▶ INPUT DATA:
+ + + + + + +

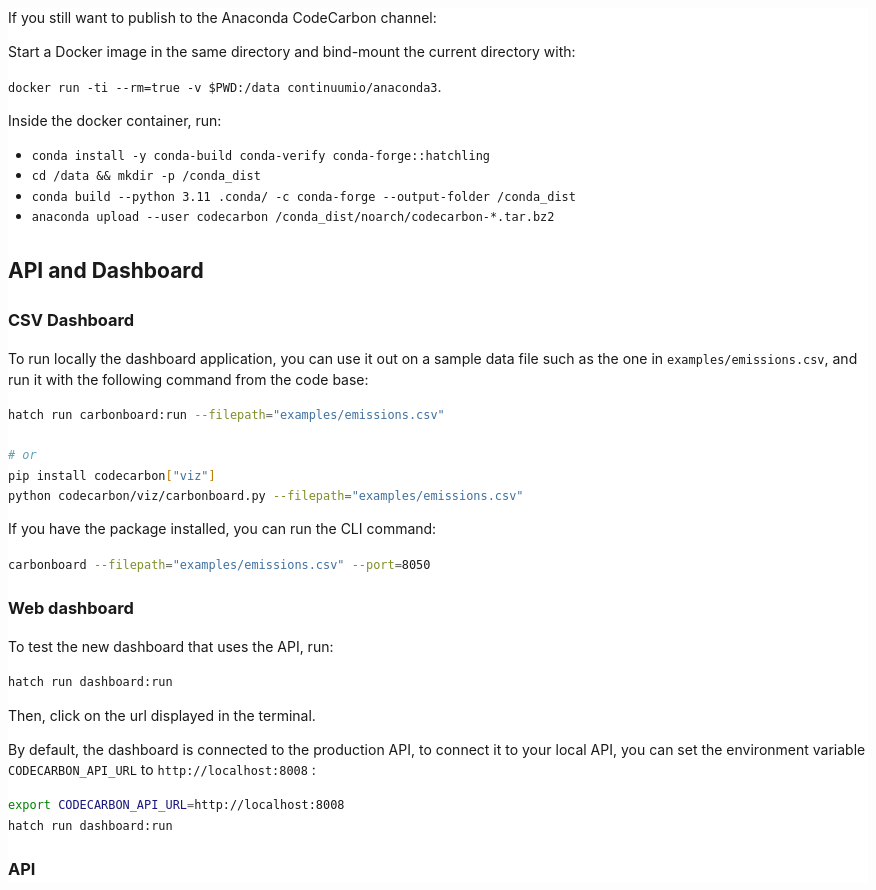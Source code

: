 If you still want to publish to the Anaconda CodeCarbon channel:

Start a Docker image in the same directory and bind-mount the current directory with:

`docker run -ti --rm=true -v $PWD:/data continuumio/anaconda3`.

Inside the docker container, run:

-   `conda install -y conda-build conda-verify conda-forge::hatchling`
-   `cd /data && mkdir -p /conda_dist`
-   `conda build --python 3.11 .conda/ -c conda-forge --output-folder /conda_dist`
-   `anaconda upload --user codecarbon /conda_dist/noarch/codecarbon-*.tar.bz2`



<a name="api-and-dashboard"></a>
## API and Dashboard

<a name="csv-dashboard"></a>
### CSV Dashboard

To run locally the dashboard application, you can use it out on a sample data file such as the one in `examples/emissions.csv`, and run it with the following command from the code base:

```bash
hatch run carbonboard:run --filepath="examples/emissions.csv"

# or
pip install codecarbon["viz"]
python codecarbon/viz/carbonboard.py --filepath="examples/emissions.csv"
```

If you have the package installed, you can run the CLI command:

```bash
carbonboard --filepath="examples/emissions.csv" --port=8050
```

<a name="web-dashboard"></a>
### Web dashboard

To test the new dashboard that uses the API, run:

```sh
hatch run dashboard:run
```

Then, click on the url displayed in the terminal.

By default, the dashboard is connected to the production API, to connect it to your local API, you can set the environment variable `CODECARBON_API_URL` to `http://localhost:8008` :

```sh
export CODECARBON_API_URL=http://localhost:8008
hatch run dashboard:run
```


<a name="api"></a>
### API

+ + + + + + +

After reading each line of the data, give only the number of lines that include the word "command".

▶ ANSWER TO THIS PROBLEM:
2